And it continues:
SPECIAL INVESTIGATION: Mail Online
SPECIAL INVESTIGATION: Mail Online
The claim was both simple and terrifying: that temperatures on planet Earth are now ‘likely the highest in at least the past 1,300 years’.
As its authors from the United Nations Intergovernmental Panel on Climate Change (IPCC) must have expected, it made headlines around the world.
Yet some of the scientists who helped to draft it, The Mail on Sunday can reveal, harboured uncomfortable doubts.
In the words of one, David Rind from the US space agency Nasa, it ‘looks like there were years around 1000AD that could have been just as warm’.
Keith Briffa from the University of East Anglia’s Climatic Research Unit (CRU), which plays a key role in forming IPCC assessments, urged caution, warning that when it came to historical climate records, there was no new data, only the ‘same old evidence’ that had been around for years.
‘Let us not try to over-egg the pudding,’ he wrote in an email to an IPCC colleague in September 2006.
‘True, there have been many different techniques used to aggregate and scale data - but the efficacy of these is still far from established.’
But when the ‘warmest for 1,300 years’ claim was published in 2007 in the IPCC’s fourth report, the doubters kept silent.

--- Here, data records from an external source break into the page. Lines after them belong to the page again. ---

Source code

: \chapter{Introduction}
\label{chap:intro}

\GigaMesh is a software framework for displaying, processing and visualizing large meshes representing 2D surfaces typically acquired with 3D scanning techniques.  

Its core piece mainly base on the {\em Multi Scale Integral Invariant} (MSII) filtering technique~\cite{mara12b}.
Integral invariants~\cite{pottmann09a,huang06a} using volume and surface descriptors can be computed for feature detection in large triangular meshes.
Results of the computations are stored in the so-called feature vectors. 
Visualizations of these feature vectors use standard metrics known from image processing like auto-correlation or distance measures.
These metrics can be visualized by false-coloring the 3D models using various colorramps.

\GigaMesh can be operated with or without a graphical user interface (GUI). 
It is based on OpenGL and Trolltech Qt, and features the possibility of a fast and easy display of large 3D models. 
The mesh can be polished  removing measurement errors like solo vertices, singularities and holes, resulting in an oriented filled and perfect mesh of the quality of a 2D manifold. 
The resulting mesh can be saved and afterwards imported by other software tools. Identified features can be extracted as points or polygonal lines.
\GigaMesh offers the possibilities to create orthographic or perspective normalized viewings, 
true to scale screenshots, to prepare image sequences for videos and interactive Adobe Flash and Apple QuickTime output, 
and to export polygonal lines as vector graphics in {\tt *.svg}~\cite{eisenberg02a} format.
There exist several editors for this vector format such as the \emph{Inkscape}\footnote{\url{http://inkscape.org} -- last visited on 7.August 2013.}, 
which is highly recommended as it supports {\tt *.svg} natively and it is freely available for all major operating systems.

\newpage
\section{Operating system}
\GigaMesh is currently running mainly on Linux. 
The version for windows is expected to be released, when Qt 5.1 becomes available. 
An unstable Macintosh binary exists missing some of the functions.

It is only now that their concerns have started to emerge from the thousands of pages of ‘Warmergate’ emails leaked last month from the CRU’s computers, along with references to performing a ‘trick’ to ‘hide’ temperature decline and instructions to resist all efforts by the CRU’s critics to use the Freedom of Information Act to check the unit’s data and conclusions.